§ **Work task**
How many lines in these records hold the string "people"? State only that number.

Document images with source code

##############################

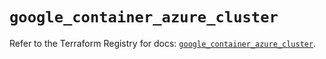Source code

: # `google_container_azure_cluster`

Refer to the Terraform Registry for docs: [`google_container_azure_cluster`](https://registry.terraform.io/providers/hashicorp/google/6.11.1/docs/resources/container_azure_cluster).
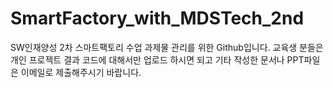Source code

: # SmartFactory_with_MDSTech_2nd

SW인재양성 2차 스마트팩토리 수업 과제물 관리를 위한 Github입니다.
교육생 분들은 개인 프로젝트 결과 코드에 대해서만 업로드 하시면 되고
기타 작성한 문서나 PPT파일은 이메일로 제출해주시기 바랍니다.
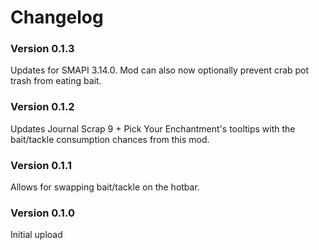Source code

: ﻿Changelog
===============

### Version 0.1.3

Updates for SMAPI 3.14.0. Mod can also now optionally prevent crab pot trash from eating bait.

### Version 0.1.2

Updates Journal Scrap 9 + Pick Your Enchantment's tooltips with the bait/tackle consumption chances from this mod.

### Version 0.1.1

Allows for swapping bait/tackle on the hotbar.

### Version 0.1.0

Initial upload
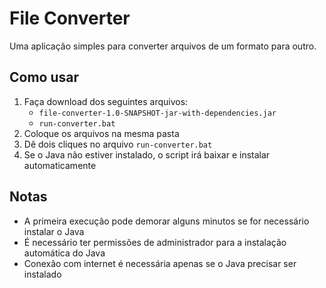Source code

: # File Converter

Uma aplicação simples para converter arquivos de um formato para outro.

## Como usar

1. Faça download dos seguintes arquivos:
   - `file-converter-1.0-SNAPSHOT-jar-with-dependencies.jar`
   - `run-converter.bat`
2. Coloque os arquivos na mesma pasta
3. Dê dois cliques no arquivo `run-converter.bat`
4. Se o Java não estiver instalado, o script irá baixar e instalar automaticamente

## Notas
- A primeira execução pode demorar alguns minutos se for necessário instalar o Java
- É necessário ter permissões de administrador para a instalação automática do Java
- Conexão com internet é necessária apenas se o Java precisar ser instalado
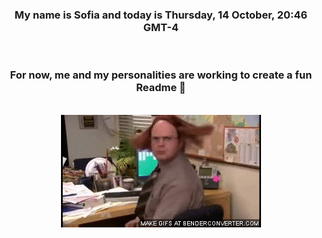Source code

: 


<div align="center">
<h3 >My name is Sofia and today is Thursday, 14 October, 20:46 GMT-4</h3><br>
<h3 >For now, me and my personalities are working to create a fun Readme 👋
</h3><br>
<img src='img/dwight.gif' alt='working...'/>
</div>

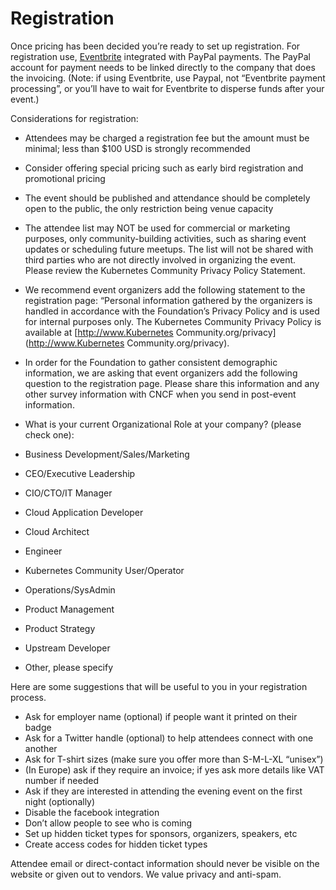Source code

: # Registration
Once pricing has been decided you’re ready to set up registration. For registration use, [Eventbrite](https://www.eventbrite.com/) integrated with PayPal payments. The PayPal account for payment needs to be linked directly to the company that does the invoicing. (Note: if using Eventbrite, use Paypal, not “Eventbrite payment processing”, or you’ll have to wait for Eventbrite to disperse funds after your event.)

Considerations for registration:

* Attendees may be charged a registration fee but the amount must be minimal; less than $100 USD is strongly recommended  
* Consider offering special pricing such as early bird registration and promotional pricing
* The event should be published and attendance should be completely open to the public, the only restriction being venue capacity
* The attendee list may NOT be used for commercial or marketing purposes, only community-building activities, such as sharing event updates or scheduling future meetups. The list will not be shared with third parties who are not directly involved in organizing the event. Please review the Kubernetes Community Privacy Policy Statement.
* We recommend event organizers add the following statement to the registration page: “Personal information gathered by the organizers is handled in accordance with the Foundation’s Privacy Policy and is used for internal purposes only.  The Kubernetes Community Privacy Policy is available at [http://www.Kubernetes Community.org/privacy](http://www.Kubernetes Community.org/privacy).
* In order for the Foundation to gather consistent demographic information, we are asking that event organizers add the following question to the registration page. Please share this information and any other survey information with CNCF when you send in post-event information.

* What is your current Organizational Role at your company? (please check one):

 * Business Development/Sales/Marketing
 * CEO/Executive Leadership
 * CIO/CTO/IT Manager
 * Cloud Application Developer
 * Cloud Architect
 * Engineer
 * Kubernetes Community User/Operator
 * Operations/SysAdmin
 * Product Management
 * Product Strategy
 * Upstream Developer
 * Other, please specify
 
Here are some suggestions that will be useful to you in your registration process.

* Ask for employer name (optional) if people want it printed on their badge
* Ask for a Twitter handle (optional) to help attendees connect with one another
* Ask for T-shirt sizes (make sure you offer more than S-M-L-XL “unisex”)
* (In Europe) ask if they require an invoice; if yes ask more details like VAT number if needed
* Ask if they are interested in attending the evening event on the first night (optionally)
* Disable the facebook integration
* Don’t allow people to see who is coming
* Set up hidden ticket types for sponsors, organizers, speakers, etc
* Create access codes for hidden ticket types

Attendee email or direct-contact information should never be visible on the website or given out to vendors. 
We value privacy and anti-spam.
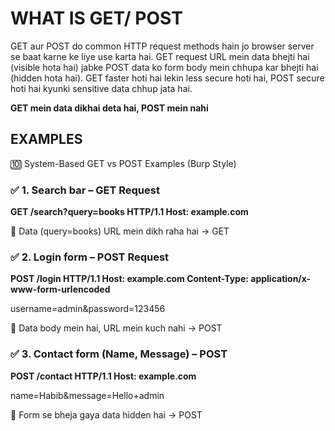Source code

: # WHAT IS GET/ POST
GET aur POST do common HTTP request methods hain jo browser server se baat karne ke liye use karta hai.
GET request URL mein data bhejti hai (visible hota hai) jabke POST data ko form body mein chhupa kar bhejti hai (hidden hota hai).
GET faster hoti hai lekin less secure hoti hai, POST secure hoti hai kyunki sensitive data chhup jata hai.

**GET mein data dikhai deta hai, POST mein nahi**

## EXAMPLES

🔟 System-Based GET vs POST Examples (Burp Style)


### ✅ 1. Search bar – GET Request

**GET /search?query=books HTTP/1.1
Host: example.com**

📌 Data (query=books) URL mein dikh raha hai → GET

### ✅ 2. Login form – POST Request

**POST /login HTTP/1.1
Host: example.com
Content-Type: application/x-www-form-urlencoded**

username=admin&password=123456

📌 Data body mein hai, URL mein kuch nahi → POST

### ✅ 3. Contact form (Name, Message) – POST

**POST /contact HTTP/1.1
Host: example.com**

name=Habib&message=Hello+admin

📌 Form se bheja gaya data hidden hai → POST


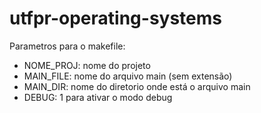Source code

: # utfpr-operating-systems

Parametros para o makefile:<br>
- NOME_PROJ: nome do projeto<br>
- MAIN_FILE: nome do arquivo main (sem extensão)<br>
- MAIN_DIR: nome do diretorio onde está o arquivo main<br>
- DEBUG: 1 para ativar o modo debug<br>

##############################

§ **Solution for this task**
2